Le gouvernement veut accélérer la transmission d’entreprises en France. À l’occasion de l’événement « Objectif Reprises » du 23 avril 2026, un plan d’action a été présenté pour répondre à un défi devenu urgent : le départ massif des dirigeants à la retraite.
D’ici 10 ans, près de 500 000 chefs d’entreprise vont quitter leur activité, ce qui représente plus de 3 millions d’emplois concernés . Un chiffre qui montre l’ampleur de l’enjeu, à la fois économique et territorial.
Aujourd’hui, la transmission reste encore trop peu anticipée. Beaucoup d’entreprises ferment faute de repreneur. Une sur deux ne trouve pas de successeur .
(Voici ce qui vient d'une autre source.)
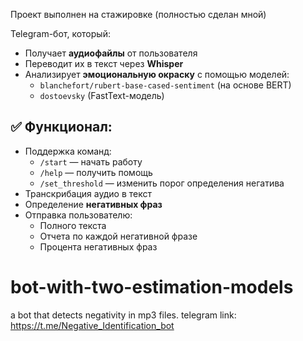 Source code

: Проект выполнен на стажировке (полностью сделан мной)

Telegram-бот, который:
- Получает **аудиофайлы** от пользователя
- Переводит их в текст через **Whisper**
- Анализирует **эмоциональную окраску** с помощью моделей:
  - `blanchefort/rubert-base-cased-sentiment` (на основе BERT)
  - `dostoevsky` (FastText-модель)

## ✅ Функционал:
- Поддержка команд:
  - `/start` — начать работу
  - `/help` — получить помощь
  - `/set_threshold` — изменить порог определения негатива
- Транскрибация аудио в текст
- Определение **негативных фраз**
- Отправка пользователю:
  - Полного текста
  - Отчета по каждой негативной фразе
  - Процента негативных фраз

# bot-with-two-estimation-models
a bot that detects negativity in mp3 files.
telegram link: https://t.me/Negative_Identification_bot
Un plan pour faciliter la reprise
Face à ce constat, l’État lance une stratégie claire. L’objectif est simple : mieux préparer, mieux connecter et mieux financer la transmission.
Plusieurs actions concrètes sont prévues :
- contacter directement les dirigeants de plus de 55 ans pour les inciter à anticiper ;
- créer un guide national pour simplifier les démarches ;
- développer des événements pour mettre en relation cédants et repreneurs ;
- renforcer les outils numériques, notamment une plateforme dédiée à la reprise.
L’idée est de rendre la transmission plus visible et plus accessible. Aujourd’hui, beaucoup d’opportunités restent invisibles, car elles passent par des réseaux informels .
Faire émerger une nouvelle génération de repreneurs
Un autre enjeu est de créer des vocations.
Selon le ministre Serge Papin, l’envie d’entreprendre existe déjà, notamment chez les jeunes. Près de 30 % des Français envisagent de créer ou reprendre une entreprise, et ce chiffre dépasse 50 % chez les 18-34 ans .
Mais la reprise reste moins valorisée que la création. L’objectif est donc de changer les mentalités et de montrer que reprendre une entreprise est aussi une manière d’entreprendre.
Des actions sont prévues dans les écoles, les lycées et les réseaux d’accompagnement pour mieux faire connaître cette voie.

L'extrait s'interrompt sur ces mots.